If you’ve ever finished a job, cashed the check, and still felt like you came up short, you’re not alone. Pricing is the part of running a plumbing business that nobody teaches you. You learn the trade. Nobody sits you down and explains how to cover your actual costs and still make money.

This guide gives you a straightforward formula. It’s not complicated. But you have to be honest with your numbers, or none of it works.

The Core Formula

Every plumbing quote should cover four things:

  • Labor costs — what it actually costs you to put a tech on the job
  • Material costs — what you paid for parts, plus a markup
  • Overhead — your share of the costs of running the business
  • Profit margin — the money left over after all of the above

Written simply:

Job Price = Labor + Materials + Overhead Allocation + Profit

Let’s go through each one.

Step 1: Know Your Real Labor Cost

Your labor cost is not the hourly wage you pay a plumber. It’s higher than that. When you add up payroll taxes, workers’ comp, health insurance, paid time off, and any other benefits, your actual cost per hour is usually meaningfully higher than the base wage.

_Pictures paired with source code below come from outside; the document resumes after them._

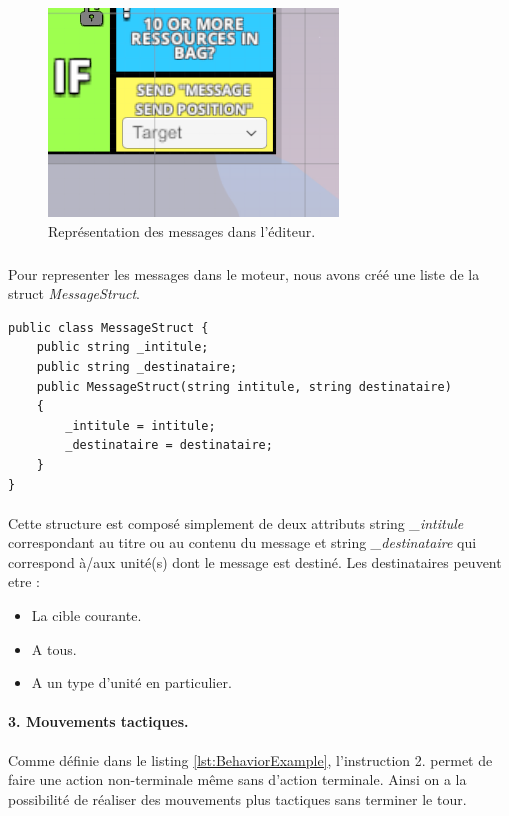 \documentclass{report}
\begin{document}
\begin{figure}[!h]
       \centering
	\includegraphics[scale=0.55]{PuzzleMessageImage}
	\caption{Représentation des messages dans l'éditeur.}
\end{figure}

\subparagraph{} 
Pour representer les messages dans le moteur, nous avons créé une liste de la struct \textit{MessageStruct}.

 \begin{lstlisting}[language={[Sharp]C},label={lst:MessageStructScript}, caption= Code du script MessageStruct.cs]
public class MessageStruct {
    public string _intitule;
    public string _destinataire;
    public MessageStruct(string intitule, string destinataire)
    {
        _intitule = intitule;
        _destinataire = destinataire;
    }
}
\end{lstlisting}

\paragraph{}
Cette structure est composé simplement de deux attributs string \textit{\_intitule} correspondant au titre ou au contenu du message et string \textit{\_destinataire} qui correspond à/aux unité(s) dont le message est destiné. Les destinataires peuvent etre :
\begin{itemize}
\item La cible courante.
\item A tous.
\item A un type d'unité en particulier.
\end{itemize}

\paragraph{3. Mouvements tactiques.}
Comme définie dans le listing \ref{lst:BehaviorExample}, l'instruction 2. permet de faire une action non-terminale même sans d'action terminale.
Ainsi on a la possibilité de réaliser des mouvements plus tactiques sans terminer le tour.
\end{document}
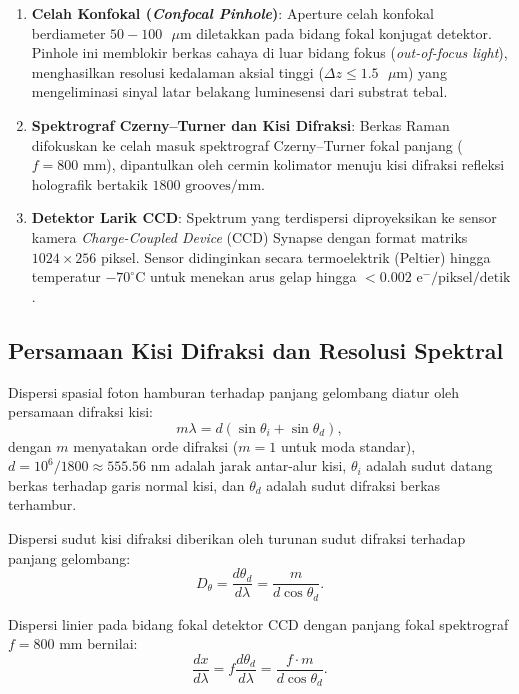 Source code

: \begin{enumerate}
    \item \textbf{Celah Konfokal (\textit{Confocal Pinhole})}: Aperture celah konfokal berdiameter $50 - 100\text{ }\mu\text{m}$ diletakkan pada bidang fokal konjugat detektor. Pinhole ini memblokir berkas cahaya di luar bidang fokus (\textit{out-of-focus light}), menghasilkan resolusi kedalaman aksial tinggi ($\Delta z \le 1.5\text{ }\mu\text{m}$) yang mengeliminasi sinyal latar belakang luminesensi dari substrat tebal.
    \item \textbf{Spektrograf Czerny--Turner dan Kisi Difraksi}: Berkas Raman difokuskan ke celah masuk spektrograf Czerny--Turner fokal panjang ($f = 800\text{ mm}$), dipantulkan oleh cermin kolimator menuju kisi difraksi refleksi holografik bertakik $1800\text{ grooves/mm}$.
    \item \textbf{Detektor Larik CCD}: Spektrum yang terdispersi diproyeksikan ke sensor kamera \textit{Charge-Coupled Device} (CCD) Synapse dengan format matriks $1024 \times 256$ piksel. Sensor didinginkan secara termoelektrik (Peltier) hingga temperatur $-70^\circ\text{C}$ untuk menekan arus gelap hingga $< 0.002\text{ e}^-/\text{piksel/detik}$.
\end{enumerate}

\subsection{Persamaan Kisi Difraksi dan Resolusi Spektral}
Dispersi spasial foton hamburan terhadap panjang gelombang diatur oleh persamaan difraksi kisi:
\begin{equation}
m \lambda = d (\sin \theta_i + \sin \theta_d),
\label{eq:persamaan_kisi}
\end{equation}
dengan $m$ menyatakan orde difraksi ($m = 1$ untuk moda standar), $d = 10^6 / 1800 \approx 555.56\text{ nm}$ adalah jarak antar-alur kisi, $\theta_i$ adalah sudut datang berkas terhadap garis normal kisi, dan $\theta_d$ adalah sudut difraksi berkas terhambur.

Dispersi sudut kisi difraksi diberikan oleh turunan sudut difraksi terhadap panjang gelombang:
\begin{equation}
D_{\theta} = \frac{d\theta_d}{d\lambda} = \frac{m}{d \cos \theta_d}.
\label{eq:dispersi_sudut}
\end{equation}

Dispersi linier pada bidang fokal detektor CCD dengan panjang fokal spektrograf $f = 800\text{ mm}$ bernilai:
\begin{equation}
\frac{dx}{d\lambda} = f \frac{d\theta_d}{d\lambda} = \frac{f \cdot m}{d \cos \theta_d}.
\label{eq:dispersi_linier}
\end{equation}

Figure out your fully burdened labor rate for each person on your team. If you’re a solo operator, do the same math for yourself — including what you’d want to pay yourself as the owner doing the work.

Then estimate how many billable hours the job will take. Be realistic. Include drive time if you’re absorbing that cost, time to get materials, and any cleanup. New plumbers routinely underestimate job hours. If you’re not sure, track your time on the next ten jobs and build a reference.

Labor cost for the job = Burdened hourly rate × Estimated hours

Step 2: Price Your Materials Right

Never pass materials through at cost. You’re sourcing them, stocking them, managing them, and taking the risk if something is wrong. A markup is standard and expected.

Common practice in the plumbing trade is to mark up materials somewhere between 20% and 50%, depending on the item. High-volume consumables like fittings might sit lower. Specialty fixtures or equipment might go higher. What’s right for you depends on your supplier relationships and your local market.

The key habit: build your material list before you quote, not after. Guessing at material costs is where a lot of money gets left behind.

Material charge = Your cost × (1 + markup percentage)

Step 3: Allocate Overhead to Every Job

This is the step most small operators skip, and it’s why they feel broke even when they’re busy.

Overhead is everything it costs to keep your business running that isn’t tied to a specific job. Think:

  • Vehicle payments, insurance, and fuel
  • Office or shop rent
  • Software subscriptions (scheduling, invoicing, accounting)
  • Phone, internet, advertising
  • Tools and equipment depreciation
  • Licensing fees, insurance premiums
  • Any admin or office staff wages

Add all of that up for the year. Divide it by the number of billable hours you realistically expect to produce in a year. That gives you an overhead rate per billable hour.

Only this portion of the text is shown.